■ YOUR INSTRUCTIONS ■
Leave the pictures out and write out exactly the lines from the top of the entries through the line containing "笔者目前的沉淀分为两大系列：".

═══ DATA TO USE ═══

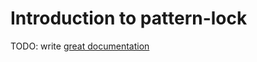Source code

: # Introduction to pattern-lock

TODO: write [great documentation](http://jacobian.org/writing/what-to-write/)
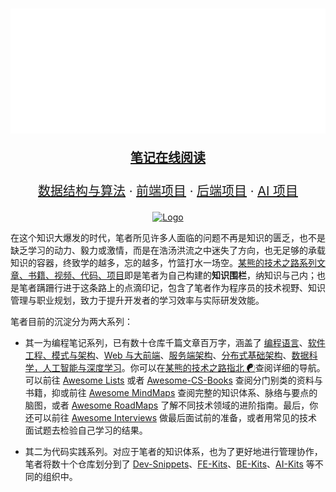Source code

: <!-- PROJECT LOGO -->
<br />
<p align="center">
  <a href="https://github.com/wx-chevalier/repo">
    <img src="https://raw.githubusercontent.com/wx-chevalier/wx-chevalier/master/header.svg" alt="Logo" style="width: 100vw;height: 200px" />
  </a>

  <p align="center" style="font-size: 20px">
    <strong><a href="https://ng-tech.icu/books/">笔记在线阅读</a></strong>
    <br />
    <br />
    <a href="https://github.com/Dev-Snippets">数据结构与算法</a>
    ·
    <a href="https://github.com/FE-Kits">前端项目</a>
    ·
    <a href="https://github.com/BE-Kits">后端项目</a>
    ·
    <a href="https://github.com/AI-Kits">AI 项目</a>

  </p>

  <p align="center">
    <a href="https://github.com/wx-chevalier/repo">
        <img src="https://github-readme-stats.vercel.app/api?username=wx-chevalier" alt="Logo" style="width: 100vw;height: 400px" />
    </a>
  </p>
</p>

在这个知识大爆发的时代，笔者所见许多人面临的问题不再是知识的匮乏，也不是缺乏学习的动力、毅力或激情，而是在浩汤洪流之中迷失了方向，也无足够的承载知识的容器，终致学的越多，忘的越多，竹篮打水一场空。[某熊的技术之路系列文章、书籍、视频、代码、项目](https://github.com/wx-chevalier)即是笔者为自己构建的**知识围栏**，纳知识与己内；也是笔者蹒跚行进于这条路上的点滴印记，包含了笔者作为程序员的技术视野、知识管理与职业规划，致力于提升开发者的学习效率与实际研发效能。

笔者目前的沉淀分为两大系列：

- 其一为编程笔记系列，已有数十仓库千篇文章百万字，涵盖了 [编程语言]()、[软件工程、模式与架构]()、[Web 与大前端]()、[服务端架构]()、[分布式基础架构]()、[数据科学，人工智能与深度学习]()。你可以在[某熊的技术之路指北 ☯](https://github.com/wx-chevalier/Developer-Zero-To-Mastery)查阅详细的导航。可以前往 [Awesome Lists](https://ngte-al.gitbook.io/i/) 或者 [Awesome-CS-Books](https://github.com/wx-chevalier/Awesome-CS-Books) 查阅分门别类的资料与书籍，抑或前往 [Awesome MindMaps](https://github.com/wx-chevalier/Awesome-MindMaps) 查阅完整的知识体系、脉络与要点的脑图，或者 [Awesome RoadMaps](https://github.com/wx-chevalier/Awesome-RoadMaps) 了解不同技术领域的进阶指南。最后，你还可以前往 [Awesome Interviews](https://github.com/wx-chevalier/Awesome-Interviews) 做最后面试前的准备，或者用常见的技术面试题去检验自己学习的结果。

- 其二为代码实践系列。对应于笔者的知识体系，也为了更好地进行管理协作，笔者将数十个仓库划分到了 [Dev-Snippets](https://github.com/Dev-Snippets)、[FE-Kits](https://github.com/FE-Kits)、[BE-Kits](https://github.com/BE-Kits)、[AI-Kits](https://github.com/AI-Kits) 等不同的组织中。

═══

■ PROBLEM SOLUTION ■
Source code

: # Introduction to pattern-lock

TODO: write [great documentation](http://jacobian.org/writing/what-to-write/)
Source code

: <!-- PROJECT LOGO -->
<br />
<p align="center">
  <a href="https://github.com/wx-chevalier/repo">
    <img src="https://raw.githubusercontent.com/wx-chevalier/wx-chevalier/master/header.svg" alt="Logo" style="width: 100vw;height: 200px" />
  </a>

  <p align="center" style="font-size: 20px">
    <strong><a href="https://ng-tech.icu/books/">笔记在线阅读</a></strong>
    <br />
    <br />
    <a href="https://github.com/Dev-Snippets">数据结构与算法</a>
    ·
    <a href="https://github.com/FE-Kits">前端项目</a>
    ·
    <a href="https://github.com/BE-Kits">后端项目</a>
    ·
    <a href="https://github.com/AI-Kits">AI 项目</a>

  </p>

  <p align="center">
    <a href="https://github.com/wx-chevalier/repo">
        <img src="https://github-readme-stats.vercel.app/api?username=wx-chevalier" alt="Logo" style="width: 100vw;height: 400px" />
    </a>
  </p>
</p>

在这个知识大爆发的时代，笔者所见许多人面临的问题不再是知识的匮乏，也不是缺乏学习的动力、毅力或激情，而是在浩汤洪流之中迷失了方向，也无足够的承载知识的容器，终致学的越多，忘的越多，竹篮打水一场空。[某熊的技术之路系列文章、书籍、视频、代码、项目](https://github.com/wx-chevalier)即是笔者为自己构建的**知识围栏**，纳知识与己内；也是笔者蹒跚行进于这条路上的点滴印记，包含了笔者作为程序员的技术视野、知识管理与职业规划，致力于提升开发者的学习效率与实际研发效能。

笔者目前的沉淀分为两大系列：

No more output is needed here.